Look through the lines below, find those with the word "xcore", and copy them.
┄┄┄┄┄┄
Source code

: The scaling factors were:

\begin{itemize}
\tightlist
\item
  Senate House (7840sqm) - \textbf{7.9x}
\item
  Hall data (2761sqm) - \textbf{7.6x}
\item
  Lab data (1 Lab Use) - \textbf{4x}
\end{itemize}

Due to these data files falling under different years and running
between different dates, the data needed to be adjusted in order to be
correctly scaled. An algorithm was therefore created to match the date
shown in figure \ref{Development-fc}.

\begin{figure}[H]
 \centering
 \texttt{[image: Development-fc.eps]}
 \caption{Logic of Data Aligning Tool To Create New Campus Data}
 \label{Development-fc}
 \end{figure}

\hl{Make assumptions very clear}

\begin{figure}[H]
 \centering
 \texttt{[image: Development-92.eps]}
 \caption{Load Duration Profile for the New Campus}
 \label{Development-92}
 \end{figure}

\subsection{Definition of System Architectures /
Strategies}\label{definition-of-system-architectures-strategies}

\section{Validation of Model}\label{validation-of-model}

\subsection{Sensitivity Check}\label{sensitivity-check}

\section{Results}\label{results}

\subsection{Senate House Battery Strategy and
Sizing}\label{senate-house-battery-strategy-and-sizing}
┄┄┄┄┄┄
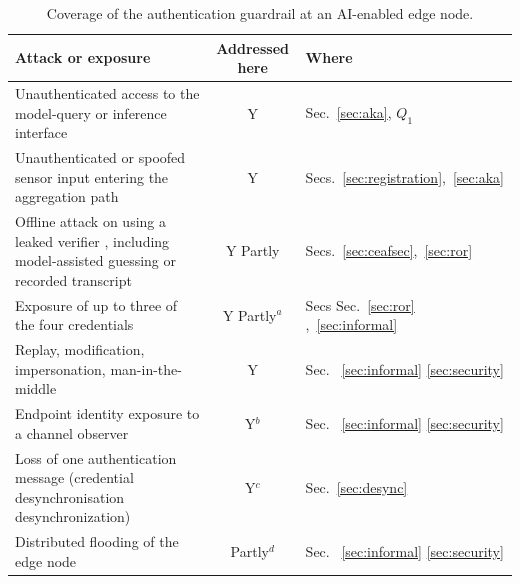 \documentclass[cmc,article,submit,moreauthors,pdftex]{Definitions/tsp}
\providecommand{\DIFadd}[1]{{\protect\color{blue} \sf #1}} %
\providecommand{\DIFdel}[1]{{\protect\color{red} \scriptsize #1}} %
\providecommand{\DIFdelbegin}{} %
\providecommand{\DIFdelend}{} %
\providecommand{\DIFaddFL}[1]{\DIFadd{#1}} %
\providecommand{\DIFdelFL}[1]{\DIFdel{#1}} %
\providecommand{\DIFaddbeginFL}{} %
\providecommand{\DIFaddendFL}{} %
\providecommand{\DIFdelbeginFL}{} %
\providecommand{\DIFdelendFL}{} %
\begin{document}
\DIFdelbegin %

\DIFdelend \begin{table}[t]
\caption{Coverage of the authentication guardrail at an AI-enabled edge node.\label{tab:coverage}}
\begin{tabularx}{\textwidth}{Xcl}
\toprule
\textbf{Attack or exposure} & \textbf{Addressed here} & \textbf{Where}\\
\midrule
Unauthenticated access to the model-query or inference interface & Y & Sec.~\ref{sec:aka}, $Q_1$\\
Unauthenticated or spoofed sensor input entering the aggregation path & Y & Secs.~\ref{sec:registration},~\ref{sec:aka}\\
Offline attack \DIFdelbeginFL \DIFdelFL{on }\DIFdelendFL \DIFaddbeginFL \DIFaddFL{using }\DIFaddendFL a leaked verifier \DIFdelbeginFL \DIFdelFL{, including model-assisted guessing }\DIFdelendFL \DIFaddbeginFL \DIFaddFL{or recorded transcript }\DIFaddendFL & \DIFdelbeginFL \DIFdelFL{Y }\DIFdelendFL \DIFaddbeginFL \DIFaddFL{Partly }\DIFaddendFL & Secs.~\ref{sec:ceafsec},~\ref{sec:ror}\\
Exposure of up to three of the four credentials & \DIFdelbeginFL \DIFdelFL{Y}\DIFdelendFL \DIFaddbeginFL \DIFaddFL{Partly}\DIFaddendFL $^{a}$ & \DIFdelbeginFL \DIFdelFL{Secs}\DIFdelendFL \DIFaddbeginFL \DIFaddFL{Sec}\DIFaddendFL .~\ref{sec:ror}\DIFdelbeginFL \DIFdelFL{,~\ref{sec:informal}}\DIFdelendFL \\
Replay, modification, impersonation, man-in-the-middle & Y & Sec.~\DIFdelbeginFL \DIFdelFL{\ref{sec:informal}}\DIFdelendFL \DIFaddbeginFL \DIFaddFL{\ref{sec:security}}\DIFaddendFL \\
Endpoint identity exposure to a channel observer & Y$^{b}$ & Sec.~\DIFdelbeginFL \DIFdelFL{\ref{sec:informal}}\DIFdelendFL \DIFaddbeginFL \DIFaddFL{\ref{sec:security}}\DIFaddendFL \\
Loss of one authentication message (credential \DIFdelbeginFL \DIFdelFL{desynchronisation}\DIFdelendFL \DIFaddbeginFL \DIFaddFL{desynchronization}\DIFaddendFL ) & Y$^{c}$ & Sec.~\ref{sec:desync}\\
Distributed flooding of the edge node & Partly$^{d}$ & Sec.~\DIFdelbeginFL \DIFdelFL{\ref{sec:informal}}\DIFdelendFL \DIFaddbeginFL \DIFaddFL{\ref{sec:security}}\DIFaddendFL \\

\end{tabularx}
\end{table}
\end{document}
┄┄┄┄┄┄
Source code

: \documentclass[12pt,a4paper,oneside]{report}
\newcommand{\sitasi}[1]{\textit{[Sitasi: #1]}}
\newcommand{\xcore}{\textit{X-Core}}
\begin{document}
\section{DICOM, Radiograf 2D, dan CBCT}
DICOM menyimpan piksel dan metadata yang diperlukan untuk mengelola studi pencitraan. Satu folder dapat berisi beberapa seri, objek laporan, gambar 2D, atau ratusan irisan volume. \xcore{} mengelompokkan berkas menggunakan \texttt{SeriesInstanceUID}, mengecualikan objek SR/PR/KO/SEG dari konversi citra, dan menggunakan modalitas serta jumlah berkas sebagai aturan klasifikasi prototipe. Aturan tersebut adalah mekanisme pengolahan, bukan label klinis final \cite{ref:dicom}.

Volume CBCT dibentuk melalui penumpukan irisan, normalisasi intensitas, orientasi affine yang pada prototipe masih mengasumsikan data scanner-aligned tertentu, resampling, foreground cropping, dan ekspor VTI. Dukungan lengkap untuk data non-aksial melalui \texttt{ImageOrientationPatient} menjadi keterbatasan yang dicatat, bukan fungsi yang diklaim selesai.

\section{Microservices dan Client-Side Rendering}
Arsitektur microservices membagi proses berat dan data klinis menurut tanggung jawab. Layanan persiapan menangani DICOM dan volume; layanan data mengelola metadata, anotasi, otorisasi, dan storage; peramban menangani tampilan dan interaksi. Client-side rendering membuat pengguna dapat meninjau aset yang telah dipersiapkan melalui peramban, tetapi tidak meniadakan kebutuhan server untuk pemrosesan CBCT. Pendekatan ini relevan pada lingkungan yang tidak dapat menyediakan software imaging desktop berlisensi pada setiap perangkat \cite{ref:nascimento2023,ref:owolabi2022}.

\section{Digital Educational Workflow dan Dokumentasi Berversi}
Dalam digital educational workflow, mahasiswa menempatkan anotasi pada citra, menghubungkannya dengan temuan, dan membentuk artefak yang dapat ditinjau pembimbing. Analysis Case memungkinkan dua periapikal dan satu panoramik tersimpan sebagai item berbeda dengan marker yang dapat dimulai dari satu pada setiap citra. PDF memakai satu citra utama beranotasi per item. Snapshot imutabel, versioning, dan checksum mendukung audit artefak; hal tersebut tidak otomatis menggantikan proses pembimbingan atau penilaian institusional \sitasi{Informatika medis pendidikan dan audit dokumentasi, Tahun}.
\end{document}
┄┄┄┄┄┄
Your solution:
\newcommand{\xcore}{\textit{X-Core}}
DICOM menyimpan piksel dan metadata yang diperlukan untuk mengelola studi pencitraan. Satu folder dapat berisi beberapa seri, objek laporan, gambar 2D, atau ratusan irisan volume. \xcore{} mengelompokkan berkas menggunakan \texttt{SeriesInstanceUID}, mengecualikan objek SR/PR/KO/SEG dari konversi citra, dan menggunakan modalitas serta jumlah berkas sebagai aturan klasifikasi prototipe. Aturan tersebut adalah mekanisme pengolahan, bukan label klinis final \cite{ref:dicom}.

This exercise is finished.